Due ricerche interne annuali e indipendenti monitorano proprio questo aspetto. Ci sono degli items specifici, definiti proprio per misurare il ‘clima’. Ma anche delle domande aperte, per lasciare la possibilità di esprimersi in maniera più generale. E per mettere noi delle risorse umane nelle condizioni di creare degli ‘action plan’ mirati a risolvere i problemi emergenti dei dipendenti.

Abbiamo al nostro interno un organo dedicato specificamente alla diversity & inclusion ed è molto propositivo e attivo con dati e statistiche anonime. Abbiamo uno sportello psicologico. Abbiamo fatto dei training specifici, con partner esterni qualificati, per spiegare bene il codice etico che tutti firmano al momento dell’assunzione.

Giuliana Piana Caramella

Prima- Pensate sia stato doveroso uscire allo scoperto? 

Cucinella- Siamo intervenuti nella vicenda noi direttamente, per esigenza di trasparenza. Ho risposto su FB al post di Guastini che chiamava in causa genericamente l’agenzia della chat degli 80. Volevo chiarire la nostra posizione e dimostrare la nostra totale apertura al confronto su un tema così cruciale. La mia risposta su FB a Guastini non voleva giustificare certo le problematiche della chat. Sicuri delle nostre azioni ci siamo impegnati a chiarire. Non abbiamo mai pensato di nasconderci ed è per questo che abbiamo accettato di rispondere a Prima.

Prima- E’ indubbio che la vicenda vi procuri danni di reputazione.

Cucinella – Certi commenti e certe testimonianze sono per noi dolorosi. Siamo profondamente rammaricati perché da quando siamo nati abbiamo sempre pensato che l’agenzia dovesse essere un posto di lavoro sereno, dove le persone si trovassero bene e fossero libere di esprimersi, puntando sulla trasparenza sotto tutti i punti di vista.

Questi valori rimangono al centro del nostro modo d’intendere la sfera privata e professionale. Ma stiamo pure valutando quali iniziative intraprendere a difesa dell’agenzia e delle duecento famiglie che hanno un destino collegato ad essa.
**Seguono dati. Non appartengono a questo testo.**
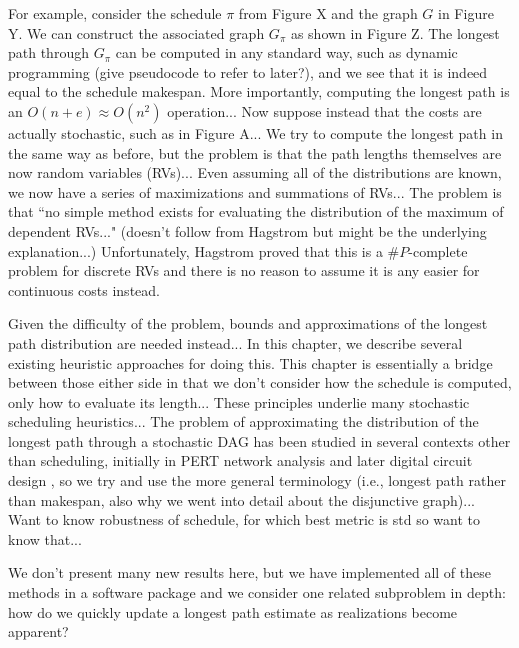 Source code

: \documentclass[12pt]{article}
\begin{document}
For example, consider the schedule $\pi$ from Figure X and the graph $G$ in Figure Y. We can construct the associated graph $G_\pi$ as shown in Figure Z. The longest path through $G_\pi$ can be computed in any standard way, such as dynamic programming (give pseudocode to refer to later?), and we see that it is indeed equal to the schedule makespan. More importantly, computing the longest path is an $O(n + e) \approx O(n^2)$ operation... Now suppose instead that the costs are actually stochastic, such as in Figure A... We try to compute the longest path in the same way as before, but the problem is that the path lengths themselves are now random variables (RVs)... Even assuming all of the distributions are known, we now have a series of maximizations and summations of RVs... The problem is that ``no simple method exists for evaluating the distribution of the maximum of dependent RVs..." (doesn't follow from Hagstrom but might be the underlying explanation...)  Unfortunately, Hagstrom \cite{hag88} proved that this is a $\#P$-complete problem for discrete RVs and there is no reason to assume it is any easier for continuous costs instead.   

Given the difficulty of the problem, bounds and approximations of the longest path distribution are needed instead... In this chapter, we describe several existing heuristic approaches for doing this. This chapter is essentially a bridge between those either side in that we don't consider how the schedule is computed, only how to evaluate its length... These principles underlie many stochastic scheduling heuristics...  The problem of approximating the distribution of the longest path through a stochastic DAG has been studied in several contexts other than scheduling, initially in PERT network analysis \cite{mal59} and later digital circuit design \cite{bla08}, so we try and use the more general terminology (i.e., longest path rather than makespan, also why we went into detail about the disjunctive graph)... Want to know robustness of schedule, for which best metric is std so want to know that... 

We don't present many new results here, but we have implemented all of these methods in a software package and we consider one related subproblem in depth: how do we quickly update a longest path estimate as realizations become apparent?

\end{document}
Prima- Che vi dicono i clienti?

Cucinella – Stiamo raccontando la situazione e tenendo aggiornati tutti minuto per minuto sugli sviluppi, in totale sincerità. E’ evidente che si tratta di una vicenda in divenire, che ci obbliga di continuo a reagire a domande e situazioni non sempre prevedibili. La gestione del rapporto con i clienti in questa fase è uno dei nostri focus.

Prima- Una, Ferpi, Adci sono scese in campo con documenti, convocazione di consigli straordinari, dichiarazioni. C’è un problema culturale – legato alla storia e al vissuto del settore – che rimane critico, come molte “denunce” social lasciano intendere?

Cucinella – Certamente c’è un tema di cambiamento profondo, sul quale tutto il settore deve lavorare per crescere in sensibilità e stile di comportamenti. Come in altri comparti, dobbiamo sforzarci per fare tutti assieme un bel passo avanti culturale.

Giuliana Piana Caramella – Dal mese di aprile, da prima che nascesse il caso, stiamo lavorando ad un audit che ci porti alla certificazione di genere. Un percorso di evoluzione che abbiamo intrapreso coerentemente con altri sforzi e impegni che vanno sempre nella direzione della salvaguardia delle nostre persone.

Prima – In sintesi, cosa vuole comunicare alle persone toccate da questa vicenda …

Cucinella – Vorrei ribadire la mia solidarietà a chi si è sentito offeso e scusarmi. Lo faccio anche a nome di Ottavio Nava e Stefano Maggi, che con me sono stati i pionieri di We Are Social e continuano a guidarla. Assicurando a tutti che stiamo rafforzando l’impegno nelle attività volte a rendere il nostro ambiente sempre più inclusivo e fare sì che questi episodi non accadano più.